**Task objective**
Copy every line from the records that holds the word "byte".

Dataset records
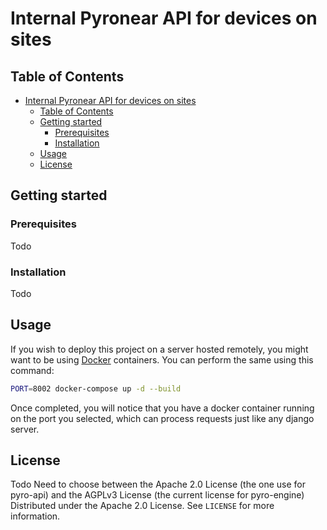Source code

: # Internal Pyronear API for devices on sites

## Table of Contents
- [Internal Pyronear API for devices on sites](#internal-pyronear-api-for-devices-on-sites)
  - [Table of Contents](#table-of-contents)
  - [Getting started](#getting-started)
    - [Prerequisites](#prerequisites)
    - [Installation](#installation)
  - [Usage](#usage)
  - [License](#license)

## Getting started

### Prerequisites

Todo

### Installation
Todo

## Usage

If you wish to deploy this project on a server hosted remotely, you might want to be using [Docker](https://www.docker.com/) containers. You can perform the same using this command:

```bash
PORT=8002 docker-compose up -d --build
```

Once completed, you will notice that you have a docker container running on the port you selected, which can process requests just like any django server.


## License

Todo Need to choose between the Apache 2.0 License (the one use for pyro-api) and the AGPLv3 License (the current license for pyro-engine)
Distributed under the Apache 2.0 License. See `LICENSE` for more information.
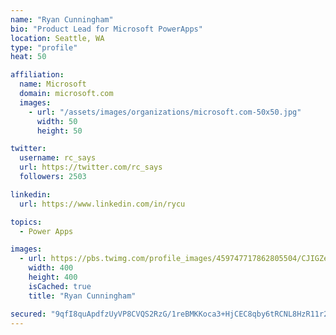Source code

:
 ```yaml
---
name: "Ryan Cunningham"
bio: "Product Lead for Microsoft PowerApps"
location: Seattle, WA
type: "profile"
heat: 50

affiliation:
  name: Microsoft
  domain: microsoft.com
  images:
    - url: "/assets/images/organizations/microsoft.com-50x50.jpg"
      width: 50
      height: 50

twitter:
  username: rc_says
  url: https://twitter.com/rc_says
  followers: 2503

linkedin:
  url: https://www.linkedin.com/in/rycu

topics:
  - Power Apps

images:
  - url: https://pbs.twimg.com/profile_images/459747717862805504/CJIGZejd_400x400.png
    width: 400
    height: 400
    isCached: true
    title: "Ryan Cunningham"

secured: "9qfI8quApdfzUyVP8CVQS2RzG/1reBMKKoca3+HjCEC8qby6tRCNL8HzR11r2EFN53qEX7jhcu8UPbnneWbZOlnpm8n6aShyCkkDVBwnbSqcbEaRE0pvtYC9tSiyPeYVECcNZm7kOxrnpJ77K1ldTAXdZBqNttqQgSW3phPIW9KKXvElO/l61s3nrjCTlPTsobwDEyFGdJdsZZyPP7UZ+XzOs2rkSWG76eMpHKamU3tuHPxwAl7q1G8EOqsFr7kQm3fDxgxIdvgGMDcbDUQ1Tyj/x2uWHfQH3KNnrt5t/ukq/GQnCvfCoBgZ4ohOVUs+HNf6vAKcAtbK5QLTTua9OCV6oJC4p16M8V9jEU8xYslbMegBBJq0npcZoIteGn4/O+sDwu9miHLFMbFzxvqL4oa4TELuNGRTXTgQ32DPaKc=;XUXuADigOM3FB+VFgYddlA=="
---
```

==

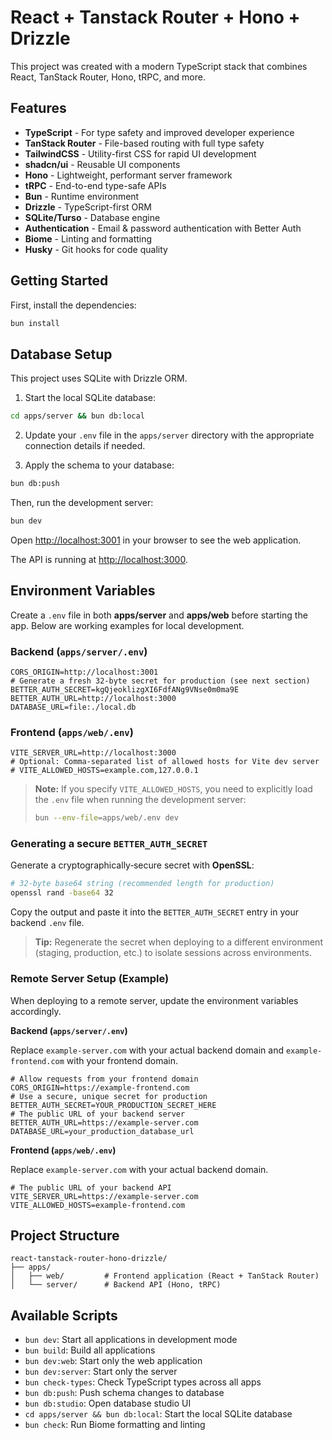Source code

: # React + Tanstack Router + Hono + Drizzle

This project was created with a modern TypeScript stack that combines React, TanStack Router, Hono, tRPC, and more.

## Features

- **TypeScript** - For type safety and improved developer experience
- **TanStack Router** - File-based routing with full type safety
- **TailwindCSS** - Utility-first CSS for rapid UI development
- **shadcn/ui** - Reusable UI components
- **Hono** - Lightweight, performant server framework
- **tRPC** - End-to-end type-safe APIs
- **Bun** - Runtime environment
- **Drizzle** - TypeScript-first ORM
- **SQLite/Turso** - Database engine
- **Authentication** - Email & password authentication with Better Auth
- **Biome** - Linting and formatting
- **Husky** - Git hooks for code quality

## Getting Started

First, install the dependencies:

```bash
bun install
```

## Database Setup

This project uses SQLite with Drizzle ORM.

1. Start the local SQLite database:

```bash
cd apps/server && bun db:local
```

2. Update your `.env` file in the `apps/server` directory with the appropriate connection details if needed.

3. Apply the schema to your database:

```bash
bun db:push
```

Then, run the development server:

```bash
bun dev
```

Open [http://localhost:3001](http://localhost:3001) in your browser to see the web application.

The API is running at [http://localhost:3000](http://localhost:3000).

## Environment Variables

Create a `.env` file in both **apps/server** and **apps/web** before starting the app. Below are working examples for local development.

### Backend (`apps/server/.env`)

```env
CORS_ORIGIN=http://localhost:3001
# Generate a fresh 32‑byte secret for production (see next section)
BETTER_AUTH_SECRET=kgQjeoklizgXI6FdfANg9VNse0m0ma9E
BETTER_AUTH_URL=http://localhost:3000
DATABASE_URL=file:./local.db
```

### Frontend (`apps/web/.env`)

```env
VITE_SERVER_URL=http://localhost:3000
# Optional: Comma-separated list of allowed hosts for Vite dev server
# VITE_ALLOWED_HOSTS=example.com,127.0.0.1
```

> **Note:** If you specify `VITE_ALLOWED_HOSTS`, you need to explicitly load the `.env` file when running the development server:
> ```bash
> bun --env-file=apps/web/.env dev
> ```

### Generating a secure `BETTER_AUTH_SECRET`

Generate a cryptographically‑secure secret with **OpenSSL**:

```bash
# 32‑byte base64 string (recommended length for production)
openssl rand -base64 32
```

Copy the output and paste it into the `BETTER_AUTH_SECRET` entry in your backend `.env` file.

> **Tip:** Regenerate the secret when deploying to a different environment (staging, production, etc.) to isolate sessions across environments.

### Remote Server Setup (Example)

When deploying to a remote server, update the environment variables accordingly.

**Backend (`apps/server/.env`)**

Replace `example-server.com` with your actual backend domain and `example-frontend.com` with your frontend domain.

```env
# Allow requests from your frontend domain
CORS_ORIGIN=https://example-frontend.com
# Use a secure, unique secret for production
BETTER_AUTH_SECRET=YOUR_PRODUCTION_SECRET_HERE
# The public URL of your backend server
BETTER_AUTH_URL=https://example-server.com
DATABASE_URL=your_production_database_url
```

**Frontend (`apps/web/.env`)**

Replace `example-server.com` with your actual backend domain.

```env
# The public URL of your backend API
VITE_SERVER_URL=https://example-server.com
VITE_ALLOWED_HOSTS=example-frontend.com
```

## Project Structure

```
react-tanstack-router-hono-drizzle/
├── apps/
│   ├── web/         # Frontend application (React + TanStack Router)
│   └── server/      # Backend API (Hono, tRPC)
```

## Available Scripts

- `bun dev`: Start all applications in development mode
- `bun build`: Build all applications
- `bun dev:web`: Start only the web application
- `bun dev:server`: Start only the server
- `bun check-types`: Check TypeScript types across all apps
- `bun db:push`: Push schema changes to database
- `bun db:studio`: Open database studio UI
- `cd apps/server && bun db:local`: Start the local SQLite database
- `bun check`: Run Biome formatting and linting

--

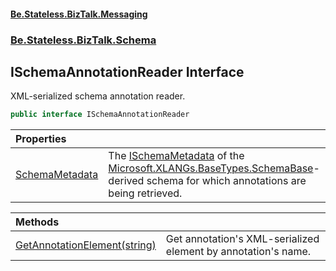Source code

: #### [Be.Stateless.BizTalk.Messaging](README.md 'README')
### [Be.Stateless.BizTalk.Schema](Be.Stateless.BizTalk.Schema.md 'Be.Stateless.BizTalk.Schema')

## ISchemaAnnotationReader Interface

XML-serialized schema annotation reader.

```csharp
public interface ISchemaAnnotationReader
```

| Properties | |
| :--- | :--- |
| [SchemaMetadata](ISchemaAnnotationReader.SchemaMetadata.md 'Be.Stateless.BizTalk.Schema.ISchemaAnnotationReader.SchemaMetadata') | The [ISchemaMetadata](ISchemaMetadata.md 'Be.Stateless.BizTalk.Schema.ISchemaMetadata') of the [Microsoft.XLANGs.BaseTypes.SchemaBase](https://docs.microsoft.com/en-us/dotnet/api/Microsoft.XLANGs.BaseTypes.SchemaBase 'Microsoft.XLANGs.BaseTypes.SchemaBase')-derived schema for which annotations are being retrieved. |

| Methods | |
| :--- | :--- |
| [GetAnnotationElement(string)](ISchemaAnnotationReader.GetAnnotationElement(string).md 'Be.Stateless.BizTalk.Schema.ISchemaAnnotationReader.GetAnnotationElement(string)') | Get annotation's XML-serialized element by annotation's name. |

**Task solution**
# Generate a fresh 32‑byte secret for production (see next section)
# 32‑byte base64 string (recommended length for production)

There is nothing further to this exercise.